Exercise prompt:
Please restate, word for word, the lines below that begin at the one with "world upon them." and end at the one with "in his hand;". Leave out all other lines.

[Records excerpted from a collection]
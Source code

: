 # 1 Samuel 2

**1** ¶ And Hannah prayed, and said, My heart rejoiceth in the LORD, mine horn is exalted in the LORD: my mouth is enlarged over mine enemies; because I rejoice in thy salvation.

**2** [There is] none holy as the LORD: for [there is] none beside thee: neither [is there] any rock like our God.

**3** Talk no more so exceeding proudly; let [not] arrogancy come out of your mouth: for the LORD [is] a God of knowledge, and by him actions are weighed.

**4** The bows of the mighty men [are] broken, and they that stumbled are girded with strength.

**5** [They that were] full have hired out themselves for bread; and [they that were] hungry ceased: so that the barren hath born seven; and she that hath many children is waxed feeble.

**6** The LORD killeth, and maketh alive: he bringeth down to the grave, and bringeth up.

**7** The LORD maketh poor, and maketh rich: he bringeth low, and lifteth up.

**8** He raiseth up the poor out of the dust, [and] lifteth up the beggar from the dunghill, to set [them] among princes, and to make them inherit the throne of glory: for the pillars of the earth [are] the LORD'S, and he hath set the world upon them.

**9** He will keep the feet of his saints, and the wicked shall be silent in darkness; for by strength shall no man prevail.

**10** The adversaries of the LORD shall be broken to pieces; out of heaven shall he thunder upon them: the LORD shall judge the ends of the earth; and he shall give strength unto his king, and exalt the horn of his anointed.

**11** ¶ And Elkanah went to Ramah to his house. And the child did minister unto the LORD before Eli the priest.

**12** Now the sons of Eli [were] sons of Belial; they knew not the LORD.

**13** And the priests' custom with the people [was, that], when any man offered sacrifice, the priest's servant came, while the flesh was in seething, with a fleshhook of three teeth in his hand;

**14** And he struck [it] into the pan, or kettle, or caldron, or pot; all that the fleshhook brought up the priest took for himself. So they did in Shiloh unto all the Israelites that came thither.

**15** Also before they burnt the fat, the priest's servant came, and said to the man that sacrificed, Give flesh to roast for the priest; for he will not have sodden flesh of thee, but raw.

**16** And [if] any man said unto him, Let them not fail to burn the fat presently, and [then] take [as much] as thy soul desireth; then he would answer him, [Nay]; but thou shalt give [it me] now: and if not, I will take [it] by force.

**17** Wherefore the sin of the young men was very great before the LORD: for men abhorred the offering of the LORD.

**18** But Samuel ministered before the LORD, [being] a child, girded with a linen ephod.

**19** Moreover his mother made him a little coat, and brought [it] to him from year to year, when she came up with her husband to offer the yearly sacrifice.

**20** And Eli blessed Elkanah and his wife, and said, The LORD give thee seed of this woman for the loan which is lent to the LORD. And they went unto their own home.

Task solution:
**8** He raiseth up the poor out of the dust, [and] lifteth up the beggar from the dunghill, to set [them] among princes, and to make them inherit the throne of glory: for the pillars of the earth [are] the LORD'S, and he hath set the world upon them.

**9** He will keep the feet of his saints, and the wicked shall be silent in darkness; for by strength shall no man prevail.

**10** The adversaries of the LORD shall be broken to pieces; out of heaven shall he thunder upon them: the LORD shall judge the ends of the earth; and he shall give strength unto his king, and exalt the horn of his anointed.

**11** ¶ And Elkanah went to Ramah to his house. And the child did minister unto the LORD before Eli the priest.

**12** Now the sons of Eli [were] sons of Belial; they knew not the LORD.

**13** And the priests' custom with the people [was, that], when any man offered sacrifice, the priest's servant came, while the flesh was in seething, with a fleshhook of three teeth in his hand;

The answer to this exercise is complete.